Input material:
-- Opening Marker --
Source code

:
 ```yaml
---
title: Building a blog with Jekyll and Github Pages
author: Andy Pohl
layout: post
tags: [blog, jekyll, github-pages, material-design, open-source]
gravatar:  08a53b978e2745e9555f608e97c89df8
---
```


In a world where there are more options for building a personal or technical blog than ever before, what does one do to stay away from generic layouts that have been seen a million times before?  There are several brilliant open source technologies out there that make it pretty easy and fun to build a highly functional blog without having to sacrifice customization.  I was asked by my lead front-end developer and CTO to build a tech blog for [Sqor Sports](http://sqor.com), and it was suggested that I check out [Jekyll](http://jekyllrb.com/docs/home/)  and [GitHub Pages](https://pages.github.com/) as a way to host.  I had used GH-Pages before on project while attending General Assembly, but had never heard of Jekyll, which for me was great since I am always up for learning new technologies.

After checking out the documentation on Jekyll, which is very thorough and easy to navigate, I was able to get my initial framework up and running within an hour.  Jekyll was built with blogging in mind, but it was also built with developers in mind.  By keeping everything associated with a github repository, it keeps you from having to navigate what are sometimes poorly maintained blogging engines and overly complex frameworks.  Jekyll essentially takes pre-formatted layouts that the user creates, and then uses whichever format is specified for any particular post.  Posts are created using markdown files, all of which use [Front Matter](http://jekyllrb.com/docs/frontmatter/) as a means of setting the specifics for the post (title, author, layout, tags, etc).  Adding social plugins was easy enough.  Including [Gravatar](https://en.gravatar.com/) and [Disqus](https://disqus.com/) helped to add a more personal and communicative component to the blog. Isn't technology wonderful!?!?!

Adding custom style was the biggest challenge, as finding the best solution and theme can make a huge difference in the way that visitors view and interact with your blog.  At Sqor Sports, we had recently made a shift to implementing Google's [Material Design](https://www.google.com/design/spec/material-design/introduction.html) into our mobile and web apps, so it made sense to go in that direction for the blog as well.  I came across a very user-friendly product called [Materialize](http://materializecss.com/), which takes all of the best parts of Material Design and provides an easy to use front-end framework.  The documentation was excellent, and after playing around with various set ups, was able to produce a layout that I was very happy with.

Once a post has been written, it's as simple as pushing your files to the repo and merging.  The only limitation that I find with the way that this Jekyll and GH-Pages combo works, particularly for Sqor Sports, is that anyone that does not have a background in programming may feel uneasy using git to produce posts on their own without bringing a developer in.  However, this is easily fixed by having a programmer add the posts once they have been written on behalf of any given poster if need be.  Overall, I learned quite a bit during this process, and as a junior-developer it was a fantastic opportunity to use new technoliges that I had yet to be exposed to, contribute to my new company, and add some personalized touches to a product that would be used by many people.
-- Closing Marker --
Instructions for the task:
Once more, print every line of the material exactly.

Finished task:
Source code

:
 ```yaml
---
title: Building a blog with Jekyll and Github Pages
author: Andy Pohl
layout: post
tags: [blog, jekyll, github-pages, material-design, open-source]
gravatar:  08a53b978e2745e9555f608e97c89df8
---
```


In a world where there are more options for building a personal or technical blog than ever before, what does one do to stay away from generic layouts that have been seen a million times before?  There are several brilliant open source technologies out there that make it pretty easy and fun to build a highly functional blog without having to sacrifice customization.  I was asked by my lead front-end developer and CTO to build a tech blog for [Sqor Sports](http://sqor.com), and it was suggested that I check out [Jekyll](http://jekyllrb.com/docs/home/)  and [GitHub Pages](https://pages.github.com/) as a way to host.  I had used GH-Pages before on project while attending General Assembly, but had never heard of Jekyll, which for me was great since I am always up for learning new technologies.

After checking out the documentation on Jekyll, which is very thorough and easy to navigate, I was able to get my initial framework up and running within an hour.  Jekyll was built with blogging in mind, but it was also built with developers in mind.  By keeping everything associated with a github repository, it keeps you from having to navigate what are sometimes poorly maintained blogging engines and overly complex frameworks.  Jekyll essentially takes pre-formatted layouts that the user creates, and then uses whichever format is specified for any particular post.  Posts are created using markdown files, all of which use [Front Matter](http://jekyllrb.com/docs/frontmatter/) as a means of setting the specifics for the post (title, author, layout, tags, etc).  Adding social plugins was easy enough.  Including [Gravatar](https://en.gravatar.com/) and [Disqus](https://disqus.com/) helped to add a more personal and communicative component to the blog. Isn't technology wonderful!?!?!

Adding custom style was the biggest challenge, as finding the best solution and theme can make a huge difference in the way that visitors view and interact with your blog.  At Sqor Sports, we had recently made a shift to implementing Google's [Material Design](https://www.google.com/design/spec/material-design/introduction.html) into our mobile and web apps, so it made sense to go in that direction for the blog as well.  I came across a very user-friendly product called [Materialize](http://materializecss.com/), which takes all of the best parts of Material Design and provides an easy to use front-end framework.  The documentation was excellent, and after playing around with various set ups, was able to produce a layout that I was very happy with.

Once a post has been written, it's as simple as pushing your files to the repo and merging.  The only limitation that I find with the way that this Jekyll and GH-Pages combo works, particularly for Sqor Sports, is that anyone that does not have a background in programming may feel uneasy using git to produce posts on their own without bringing a developer in.  However, this is easily fixed by having a programmer add the posts once they have been written on behalf of any given poster if need be.  Overall, I learned quite a bit during this process, and as a junior-developer it was a fantastic opportunity to use new technoliges that I had yet to be exposed to, contribute to my new company, and add some personalized touches to a product that would be used by many people.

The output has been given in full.